Operations would continue after security forces swept door-to-door through Aden's Saada area on Friday seeking out suspected militants, the Defence Ministry said in a statement.
Yemen has accused Al Qaeda of the attack last Saturday in which militants in military uniform raided the police intelligence building, killing seven security officers, three women and a 7-year-old boy, and freeing several detainees.
The security official said clashes had broken out before dawn on Friday. Police rounded up 30 suspects throughout the day, nine of whom were charged with al Qaeda links, while the rest were charged with participating in rioting.

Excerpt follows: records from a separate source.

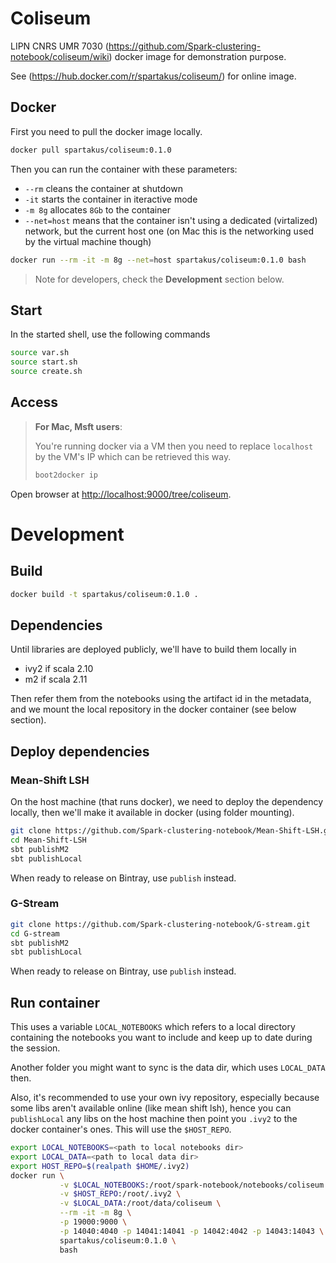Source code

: # Coliseum
LIPN CNRS UMR 7030  (https://github.com/Spark-clustering-notebook/coliseum/wiki) docker image for demonstration purpose.

See (https://hub.docker.com/r/spartakus/coliseum/) for online image.

## Docker
First you need to pull the docker image locally.

```sh
docker pull spartakus/coliseum:0.1.0
```

Then you can run the container with these parameters:
* `--rm` cleans the container at shutdown
* `-it` starts the container in iteractive mode
* `-m 8g` allocates `8Gb` to the container
* `--net=host` means that the container isn't using a dedicated (virtalized) network, but the current host one (on Mac this is the networking used by the virtual machine though)

```sh
docker run --rm -it -m 8g --net=host spartakus/coliseum:0.1.0 bash
```

> Note for developers, check the **Development** section below.

## Start
In the started shell, use the following commands

```bash
source var.sh
source start.sh
source create.sh
```

## Access
> **For Mac, Msft users**:
> 
> You're running docker via a VM then you need to replace `localhost` by the VM's IP which can be retrieved this way.
> ```sh
> boot2docker ip
> ```

Open browser at [http://localhost:9000/tree/coliseum](http://localhost:9000/tree/coliseum).

# Development
## Build
```bash
docker build -t spartakus/coliseum:0.1.0 .
```

## Dependencies
Until libraries are deployed publicly, we'll have to build them locally in 
* ivy2 if scala 2.10
* m2 if scala 2.11

Then refer them from the notebooks using the artifact id in the metadata, and we mount the local repository in the docker container (see below section).

## Deploy dependencies
### Mean-Shift LSH
On the host machine (that runs docker), we need to deploy the dependency locally, then we'll make it available in docker (using folder mounting).


```sh
git clone https://github.com/Spark-clustering-notebook/Mean-Shift-LSH.git
cd Mean-Shift-LSH
sbt publishM2
sbt publishLocal
```

When ready to release on Bintray, use `publish` instead.

### G-Stream

```sh
git clone https://github.com/Spark-clustering-notebook/G-stream.git
cd G-stream
sbt publishM2
sbt publishLocal
```

When ready to release on Bintray, use `publish` instead.

## Run container
This uses a variable `LOCAL_NOTEBOOKS` which refers to a local directory containing the notebooks you want to include and keep up to date during the session.

Another folder you might want to sync is the data dir, which uses `LOCAL_DATA` then.

Also, it's recommended to use your own ivy repository, especially because some libs aren't available online (like mean shift lsh), hence you can `publishLocal` any libs on the host machine then point you `.ivy2` to the docker container's ones. This will use the `$HOST_REPO`.


```bash
export LOCAL_NOTEBOOKS=<path to local notebooks dir>
export LOCAL_DATA=<path to local data dir>
export HOST_REPO=$(realpath $HOME/.ivy2)
docker run \
           -v $LOCAL_NOTEBOOKS:/root/spark-notebook/notebooks/coliseum \
           -v $HOST_REPO:/root/.ivy2 \
           -v $LOCAL_DATA:/root/data/coliseum \
           --rm -it -m 8g \
           -p 19000:9000 \
           -p 14040:4040 -p 14041:14041 -p 14042:4042 -p 14043:14043 \
           spartakus/coliseum:0.1.0 \
           bash
```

One detainee died. Security officials said the man died from an asthma attack, while opposition website Sahwa Net said he died from wounds after being tortured.
The Defence Ministry said security forces had received information from a previously-detained al Qaeda operative, Ghodel Mohammed Saleh Naji, that those responsible for last week's attack would be holding a Friday meeting.
All participants in the meeting were held, the Defence Ministry statement said. Authorities said earlier they had arrested the head of the group behind the assault.
Yemen, neighbour to top oil exporter Saudi Arabia, has been a growing security concern for the West since the Yemen-based arm of al Qaeda claimed responsibility for an unsuccessful attempt to set off a bomb on board a U.S.-bound airliner in December.
Yemen is struggling to curb a separatist movement in the south and cement a ceasefire with Shi'ite rebels in the north. It is under international pressure to quell domestic conflicts to focus on a growing al Qaeda presence in the country.
A day before last Saturday's attack, Al Qaeda's Yemen-based regional branch threatened to respond to a state crackdown against it in eastern Yemen, calling on local tribesmen to take up arms against the government.